■ TASK TO COMPLETE: When you spot the word "Edgeworth" in a line of the data below, copy that line.

■ SOURCE DATA:
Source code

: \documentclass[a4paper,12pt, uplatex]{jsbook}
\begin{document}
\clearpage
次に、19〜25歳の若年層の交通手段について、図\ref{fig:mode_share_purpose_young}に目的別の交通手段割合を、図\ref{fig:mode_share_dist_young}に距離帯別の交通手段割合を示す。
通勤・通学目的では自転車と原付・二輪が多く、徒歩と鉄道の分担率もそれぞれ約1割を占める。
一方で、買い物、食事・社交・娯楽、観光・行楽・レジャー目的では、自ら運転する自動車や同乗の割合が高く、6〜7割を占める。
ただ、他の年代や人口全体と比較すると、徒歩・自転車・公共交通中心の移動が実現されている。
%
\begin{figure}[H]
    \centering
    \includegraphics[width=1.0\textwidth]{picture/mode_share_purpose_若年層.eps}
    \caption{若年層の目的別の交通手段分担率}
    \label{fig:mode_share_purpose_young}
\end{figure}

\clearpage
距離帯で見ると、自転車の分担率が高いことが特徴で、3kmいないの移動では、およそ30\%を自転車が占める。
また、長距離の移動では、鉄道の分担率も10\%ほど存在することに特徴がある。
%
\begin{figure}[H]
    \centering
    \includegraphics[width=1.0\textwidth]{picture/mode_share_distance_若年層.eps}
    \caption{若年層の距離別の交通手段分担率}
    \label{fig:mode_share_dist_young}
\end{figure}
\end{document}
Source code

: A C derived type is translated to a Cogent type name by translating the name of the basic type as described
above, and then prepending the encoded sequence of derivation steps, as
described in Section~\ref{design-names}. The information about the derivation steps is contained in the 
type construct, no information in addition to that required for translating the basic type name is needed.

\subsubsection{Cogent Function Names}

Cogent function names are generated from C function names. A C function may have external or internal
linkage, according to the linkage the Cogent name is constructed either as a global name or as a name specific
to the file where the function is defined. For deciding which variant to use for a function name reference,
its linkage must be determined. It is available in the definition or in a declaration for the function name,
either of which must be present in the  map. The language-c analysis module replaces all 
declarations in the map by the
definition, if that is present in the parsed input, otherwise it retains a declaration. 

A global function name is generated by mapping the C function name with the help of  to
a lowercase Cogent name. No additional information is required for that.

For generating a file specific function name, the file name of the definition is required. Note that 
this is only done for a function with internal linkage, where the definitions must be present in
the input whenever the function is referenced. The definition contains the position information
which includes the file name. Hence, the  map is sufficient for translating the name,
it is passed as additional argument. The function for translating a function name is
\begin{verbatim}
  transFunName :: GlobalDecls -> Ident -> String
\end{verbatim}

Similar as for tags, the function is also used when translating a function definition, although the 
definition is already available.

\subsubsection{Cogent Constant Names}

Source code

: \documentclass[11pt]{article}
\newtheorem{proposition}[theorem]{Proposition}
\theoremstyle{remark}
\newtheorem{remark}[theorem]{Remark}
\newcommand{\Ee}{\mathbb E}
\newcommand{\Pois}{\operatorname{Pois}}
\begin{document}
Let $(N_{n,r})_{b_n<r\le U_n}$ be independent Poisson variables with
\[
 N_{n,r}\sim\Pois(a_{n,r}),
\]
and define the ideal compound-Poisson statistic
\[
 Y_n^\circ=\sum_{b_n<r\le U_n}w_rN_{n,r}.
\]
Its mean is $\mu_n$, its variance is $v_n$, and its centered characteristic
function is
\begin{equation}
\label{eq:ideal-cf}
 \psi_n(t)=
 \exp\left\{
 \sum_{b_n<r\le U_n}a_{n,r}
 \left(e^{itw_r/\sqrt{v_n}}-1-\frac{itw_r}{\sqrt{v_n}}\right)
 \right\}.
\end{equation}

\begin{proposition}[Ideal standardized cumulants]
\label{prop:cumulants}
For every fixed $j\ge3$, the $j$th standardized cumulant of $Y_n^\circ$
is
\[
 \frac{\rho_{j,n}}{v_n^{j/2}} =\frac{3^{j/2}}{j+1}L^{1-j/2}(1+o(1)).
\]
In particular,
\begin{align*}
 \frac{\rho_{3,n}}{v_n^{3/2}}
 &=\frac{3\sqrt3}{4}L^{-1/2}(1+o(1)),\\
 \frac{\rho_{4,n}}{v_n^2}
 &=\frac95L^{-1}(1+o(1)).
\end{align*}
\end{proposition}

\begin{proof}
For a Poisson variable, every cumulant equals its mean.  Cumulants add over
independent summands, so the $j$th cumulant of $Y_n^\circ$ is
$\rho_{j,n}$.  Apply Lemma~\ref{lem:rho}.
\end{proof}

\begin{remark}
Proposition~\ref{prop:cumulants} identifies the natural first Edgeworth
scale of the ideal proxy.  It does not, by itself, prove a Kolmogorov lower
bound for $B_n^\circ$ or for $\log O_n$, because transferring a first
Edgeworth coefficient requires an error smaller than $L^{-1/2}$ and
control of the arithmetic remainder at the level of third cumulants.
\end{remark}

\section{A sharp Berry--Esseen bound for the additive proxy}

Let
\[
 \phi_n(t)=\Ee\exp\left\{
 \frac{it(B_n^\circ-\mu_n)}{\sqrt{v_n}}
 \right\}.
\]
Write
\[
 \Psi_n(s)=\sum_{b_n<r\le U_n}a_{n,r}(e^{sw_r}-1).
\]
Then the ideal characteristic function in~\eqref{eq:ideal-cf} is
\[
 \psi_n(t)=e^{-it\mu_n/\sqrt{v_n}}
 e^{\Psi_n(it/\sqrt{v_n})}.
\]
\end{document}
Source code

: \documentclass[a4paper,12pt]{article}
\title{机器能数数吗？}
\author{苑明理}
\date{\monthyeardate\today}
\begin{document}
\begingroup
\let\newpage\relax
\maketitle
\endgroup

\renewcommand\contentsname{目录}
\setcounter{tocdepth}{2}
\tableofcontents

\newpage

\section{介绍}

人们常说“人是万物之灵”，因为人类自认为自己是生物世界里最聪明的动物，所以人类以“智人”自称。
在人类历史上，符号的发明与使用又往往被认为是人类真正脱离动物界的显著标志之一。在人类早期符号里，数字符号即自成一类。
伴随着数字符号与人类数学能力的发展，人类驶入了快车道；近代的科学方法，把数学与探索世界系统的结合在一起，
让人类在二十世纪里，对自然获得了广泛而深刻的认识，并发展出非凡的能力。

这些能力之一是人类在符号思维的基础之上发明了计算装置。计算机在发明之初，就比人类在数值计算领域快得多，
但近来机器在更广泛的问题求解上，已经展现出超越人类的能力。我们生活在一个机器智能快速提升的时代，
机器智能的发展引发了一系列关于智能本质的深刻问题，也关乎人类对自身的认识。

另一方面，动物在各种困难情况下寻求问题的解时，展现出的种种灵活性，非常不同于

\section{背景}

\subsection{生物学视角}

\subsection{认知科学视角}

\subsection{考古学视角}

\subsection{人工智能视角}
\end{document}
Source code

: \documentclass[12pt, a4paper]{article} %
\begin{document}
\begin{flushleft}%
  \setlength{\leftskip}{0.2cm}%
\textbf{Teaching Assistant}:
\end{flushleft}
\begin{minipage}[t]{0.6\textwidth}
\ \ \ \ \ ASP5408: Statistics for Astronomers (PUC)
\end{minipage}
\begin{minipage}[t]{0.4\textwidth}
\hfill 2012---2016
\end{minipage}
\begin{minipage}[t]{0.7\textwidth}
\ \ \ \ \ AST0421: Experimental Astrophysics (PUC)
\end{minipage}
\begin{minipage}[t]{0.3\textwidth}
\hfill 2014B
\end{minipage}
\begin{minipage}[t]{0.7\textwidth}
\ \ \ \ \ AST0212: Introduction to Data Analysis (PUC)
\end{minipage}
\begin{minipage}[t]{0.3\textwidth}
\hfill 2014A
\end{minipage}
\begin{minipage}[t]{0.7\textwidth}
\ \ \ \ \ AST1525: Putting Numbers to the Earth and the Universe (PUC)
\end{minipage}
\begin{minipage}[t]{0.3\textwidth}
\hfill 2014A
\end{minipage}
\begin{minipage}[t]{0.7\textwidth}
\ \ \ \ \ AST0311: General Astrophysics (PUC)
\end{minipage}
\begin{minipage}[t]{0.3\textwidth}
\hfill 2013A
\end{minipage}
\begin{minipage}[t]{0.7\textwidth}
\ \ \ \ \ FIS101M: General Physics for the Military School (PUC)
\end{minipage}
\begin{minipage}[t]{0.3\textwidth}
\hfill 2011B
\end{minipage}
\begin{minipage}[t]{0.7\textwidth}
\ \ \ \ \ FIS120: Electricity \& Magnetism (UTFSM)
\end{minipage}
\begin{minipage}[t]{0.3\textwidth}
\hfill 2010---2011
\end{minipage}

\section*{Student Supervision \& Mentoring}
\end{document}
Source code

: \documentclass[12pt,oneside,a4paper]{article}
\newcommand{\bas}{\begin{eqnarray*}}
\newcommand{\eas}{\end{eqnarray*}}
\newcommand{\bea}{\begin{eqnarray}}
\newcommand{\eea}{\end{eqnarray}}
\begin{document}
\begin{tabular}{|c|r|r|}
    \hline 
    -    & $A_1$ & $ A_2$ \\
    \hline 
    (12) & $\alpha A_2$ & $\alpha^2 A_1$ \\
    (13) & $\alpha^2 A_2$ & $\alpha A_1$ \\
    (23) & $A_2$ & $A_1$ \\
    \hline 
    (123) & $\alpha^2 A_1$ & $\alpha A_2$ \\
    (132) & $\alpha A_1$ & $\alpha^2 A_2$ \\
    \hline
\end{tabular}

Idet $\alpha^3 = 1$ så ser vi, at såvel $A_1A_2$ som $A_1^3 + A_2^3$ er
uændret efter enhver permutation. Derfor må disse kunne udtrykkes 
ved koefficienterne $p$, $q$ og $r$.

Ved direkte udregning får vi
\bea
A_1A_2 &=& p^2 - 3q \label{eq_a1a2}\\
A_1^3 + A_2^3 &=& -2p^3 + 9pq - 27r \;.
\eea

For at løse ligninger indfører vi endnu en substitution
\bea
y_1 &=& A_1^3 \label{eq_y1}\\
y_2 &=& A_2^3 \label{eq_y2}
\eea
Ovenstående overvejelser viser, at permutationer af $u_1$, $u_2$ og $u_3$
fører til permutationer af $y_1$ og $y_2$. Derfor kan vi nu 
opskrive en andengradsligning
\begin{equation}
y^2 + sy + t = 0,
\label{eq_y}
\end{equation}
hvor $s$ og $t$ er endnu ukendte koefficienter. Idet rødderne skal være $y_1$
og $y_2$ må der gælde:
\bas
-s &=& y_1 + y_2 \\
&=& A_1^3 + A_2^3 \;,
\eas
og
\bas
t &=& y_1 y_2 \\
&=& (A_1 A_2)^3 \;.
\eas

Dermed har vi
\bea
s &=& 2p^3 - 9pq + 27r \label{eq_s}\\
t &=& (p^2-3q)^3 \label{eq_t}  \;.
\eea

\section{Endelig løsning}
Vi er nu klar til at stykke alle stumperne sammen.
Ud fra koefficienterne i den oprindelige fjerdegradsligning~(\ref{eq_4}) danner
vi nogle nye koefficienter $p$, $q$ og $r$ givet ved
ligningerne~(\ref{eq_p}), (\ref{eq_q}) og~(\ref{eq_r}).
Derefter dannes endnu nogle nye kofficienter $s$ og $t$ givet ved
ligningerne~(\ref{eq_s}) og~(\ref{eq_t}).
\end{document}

■ WORKED SOLUTION:
Proposition~\ref{prop:cumulants} identifies the natural first Edgeworth
Edgeworth coefficient requires an error smaller than $L^{-1/2}$ and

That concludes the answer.